■悪徳商人への道
はるか海の向こうのアユタヤでは、洋酒やガラス器、そして阿片が手に入る。江戸では世話人を通じて、裏稼業の方々へ高値で売ることができる。
それまで金蔵に数千両を貯めるのも一苦労だったのが、抜け荷のおかげで数十万両もの小判が流れてくるようになる。恐らく洋酒とガラス器は賭場で大店のボンボンに、阿片は岡場所で客と夜鷹に売っているのだろう。ひっひっひっ、これはやめられませんなぁ……。
これらの抜け売りは雇った世話人を通じて行うが、回数を重ねると世話人も良心の呵責に耐えかねるのか、次第にこちらの言うことを聞いてくれなくなる。だから本業をおろそかにしないよう気をつけよう。

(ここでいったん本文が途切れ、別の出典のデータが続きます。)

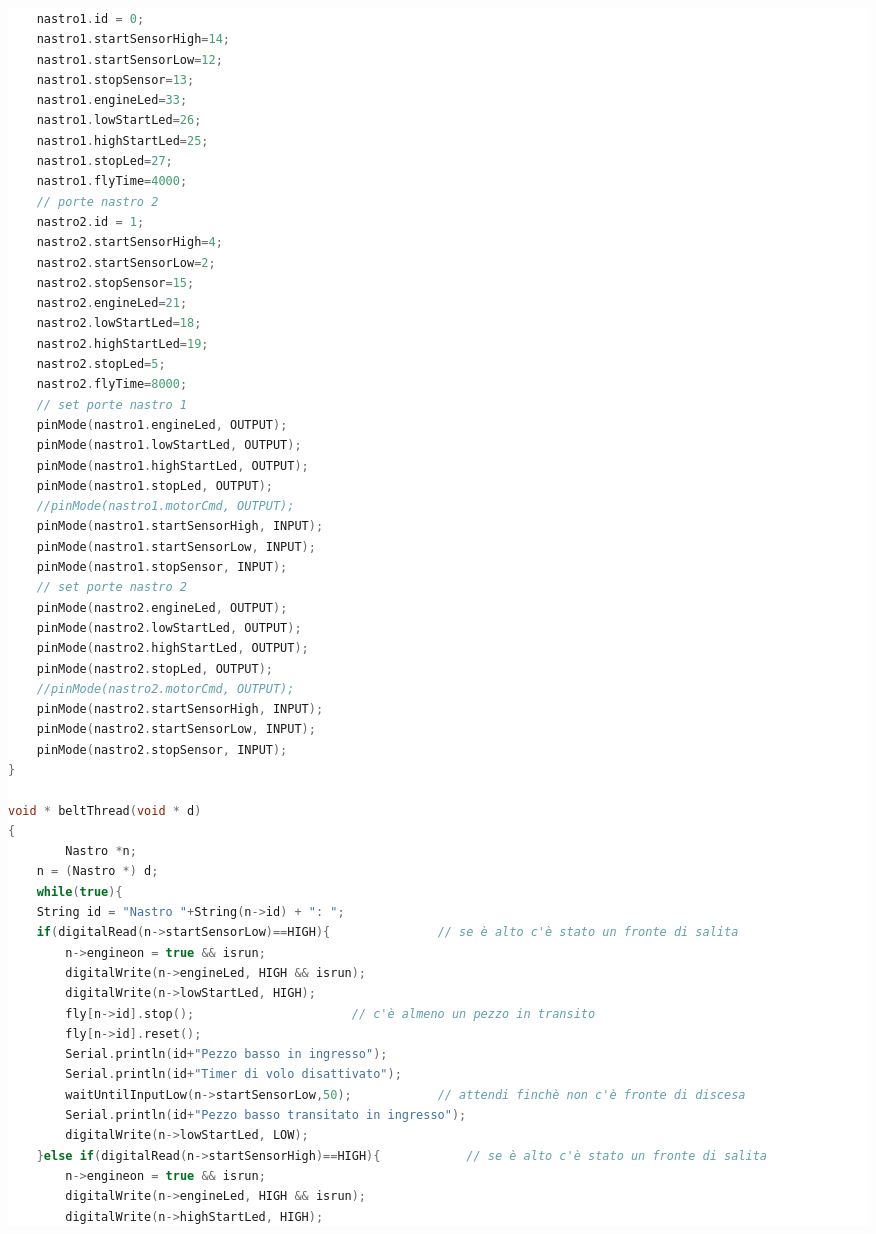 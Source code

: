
 ```C++
	nastro1.id = 0;
	nastro1.startSensorHigh=14;
	nastro1.startSensorLow=12;
	nastro1.stopSensor=13;
	nastro1.engineLed=33;
	nastro1.lowStartLed=26;
	nastro1.highStartLed=25;
	nastro1.stopLed=27;
	nastro1.flyTime=4000;
	// porte nastro 2
	nastro2.id = 1;
	nastro2.startSensorHigh=4;
	nastro2.startSensorLow=2;
	nastro2.stopSensor=15;
	nastro2.engineLed=21;
	nastro2.lowStartLed=18;
	nastro2.highStartLed=19;
	nastro2.stopLed=5;
	nastro2.flyTime=8000;
	// set porte nastro 1
	pinMode(nastro1.engineLed, OUTPUT);
	pinMode(nastro1.lowStartLed, OUTPUT);
	pinMode(nastro1.highStartLed, OUTPUT);
	pinMode(nastro1.stopLed, OUTPUT);
	//pinMode(nastro1.motorCmd, OUTPUT);
	pinMode(nastro1.startSensorHigh, INPUT);
	pinMode(nastro1.startSensorLow, INPUT);
	pinMode(nastro1.stopSensor, INPUT); 
	// set porte nastro 2
	pinMode(nastro2.engineLed, OUTPUT);
	pinMode(nastro2.lowStartLed, OUTPUT);
	pinMode(nastro2.highStartLed, OUTPUT);
	pinMode(nastro2.stopLed, OUTPUT);
	//pinMode(nastro2.motorCmd, OUTPUT);
	pinMode(nastro2.startSensorHigh, INPUT);
	pinMode(nastro2.startSensorLow, INPUT);
	pinMode(nastro2.stopSensor, INPUT); 
}

void * beltThread(void * d)
{
		Nastro *n;
    n = (Nastro *) d;
    while(true){    	
	String id = "Nastro "+String(n->id) + ": ";			
	if(digitalRead(n->startSensorLow)==HIGH){				// se è alto c'è stato un fronte di salita
		n->engineon = true && isrun; 	
		digitalWrite(n->engineLed, HIGH && isrun);
		digitalWrite(n->lowStartLed, HIGH);
		fly[n->id].stop();						// c'è almeno un pezzo in transito
		fly[n->id].reset();
		Serial.println(id+"Pezzo basso in ingresso");
		Serial.println(id+"Timer di volo disattivato");
		waitUntilInputLow(n->startSensorLow,50);			// attendi finchè non c'è fronte di discesa
		Serial.println(id+"Pezzo basso transitato in ingresso");
		digitalWrite(n->lowStartLed, LOW);
	}else if(digitalRead(n->startSensorHigh)==HIGH){			// se è alto c'è stato un fronte di salita
		n->engineon = true && isrun; 	
		digitalWrite(n->engineLed, HIGH && isrun);
		digitalWrite(n->highStartLed, HIGH);
```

また、それとは別にかわら版屋を利用して、自らの大衆人気を上げる行為もやっておく。かわら版屋は人気商人番付というものを作っていて、これに名前が載るとふだん行動する上でいろいろと有利なことがあるはず。腹は黒くていいから、背中は白くあるべきだ。道で困っている人がいたら、躊躇なく小判をふるまおう。
■「宝永大噴火の描写」がないのが欠点だが……
この『天下御免』は現在、会員制ゲーム配信プラットフォームスタジオ「EGG」でプレイ可能。非常に細かい部分まで描写されているタイトルで、元禄年間を代表する一大事件・赤穂浪士討ち入りもイベントとして挿入されている。ただ、筆者としてはそれよりも宝永年間の南海トラフ地震と富士山大噴火の描写が見当たらない点に目が行ってしまった。もしかしたらどこかにちゃんと描かれているのかもしれないが、いずれにせよ赤穂事件よりはるに小さい扱いだ。
が、広域的な視点で日本史を見れば、赤穂事件より宝永大噴火のほうが重要な歴史イベントである(江戸にも富士山の灰が降ってきた)。昔の歴史ゲームや大河ドラマは、自然災害をはしょってしまっていることが多いが、『天下御免』もその例外ではない点が残念だ。
しかしそれを補って余りあるニッチさ、マニア性のあるゲームであることは言うまでもない。